TASK REQUIREMENTS:
Nothing outside the range below should be printed. Output exactly the lines from the line with "- 🧾 **Job Post" to the line with "- 🔒 **Protected", both included.

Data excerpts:
-- -- --
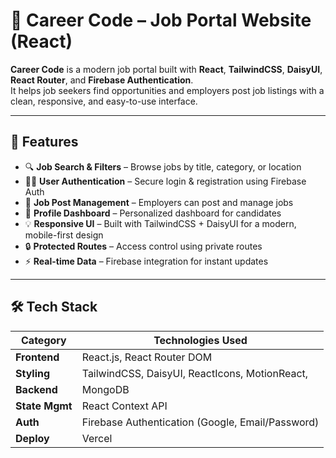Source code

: # 💼 Career Code – Job Portal Website (React)

**Career Code** is a modern job portal built with **React**, **TailwindCSS**, **DaisyUI**, **React Router**, and **Firebase Authentication**.  
It helps job seekers find opportunities and employers post job listings with a clean, responsive, and easy-to-use interface.

---

## 🚀 Features

- 🔍 **Job Search & Filters** – Browse jobs by title, category, or location  
- 🧑‍💻 **User Authentication** – Secure login & registration using Firebase Auth  
- 🧾 **Job Post Management** – Employers can post and manage jobs  
- 📄 **Profile Dashboard** – Personalized dashboard for candidates  
- 💡 **Responsive UI** – Built with TailwindCSS + DaisyUI for a modern, mobile-first design  
- 🔒 **Protected Routes** – Access control using private routes  
- ⚡ **Real-time Data** – Firebase integration for instant updates  

---

## 🛠️ Tech Stack

| Category      | Technologies Used                                  |
|---------------|-----------------------------------------------------|
| **Frontend**  | React.js, React Router DOM                          |
| **Styling**   | TailwindCSS, DaisyUI, ReactIcons, MotionReact,                                 |
| **Backend**   | MongoDB|
| **State Mgmt**| React Context API                                   |
| **Auth**      | Firebase Authentication (Google, Email/Password)    |
| **Deploy**    | Vercel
-- -- --
SOLVED PROBLEM:
- 🧾 **Job Post Management** – Employers can post and manage jobs  
- 📄 **Profile Dashboard** – Personalized dashboard for candidates  
- 💡 **Responsive UI** – Built with TailwindCSS + DaisyUI for a modern, mobile-first design  
- 🔒 **Protected Routes** – Access control using private routes  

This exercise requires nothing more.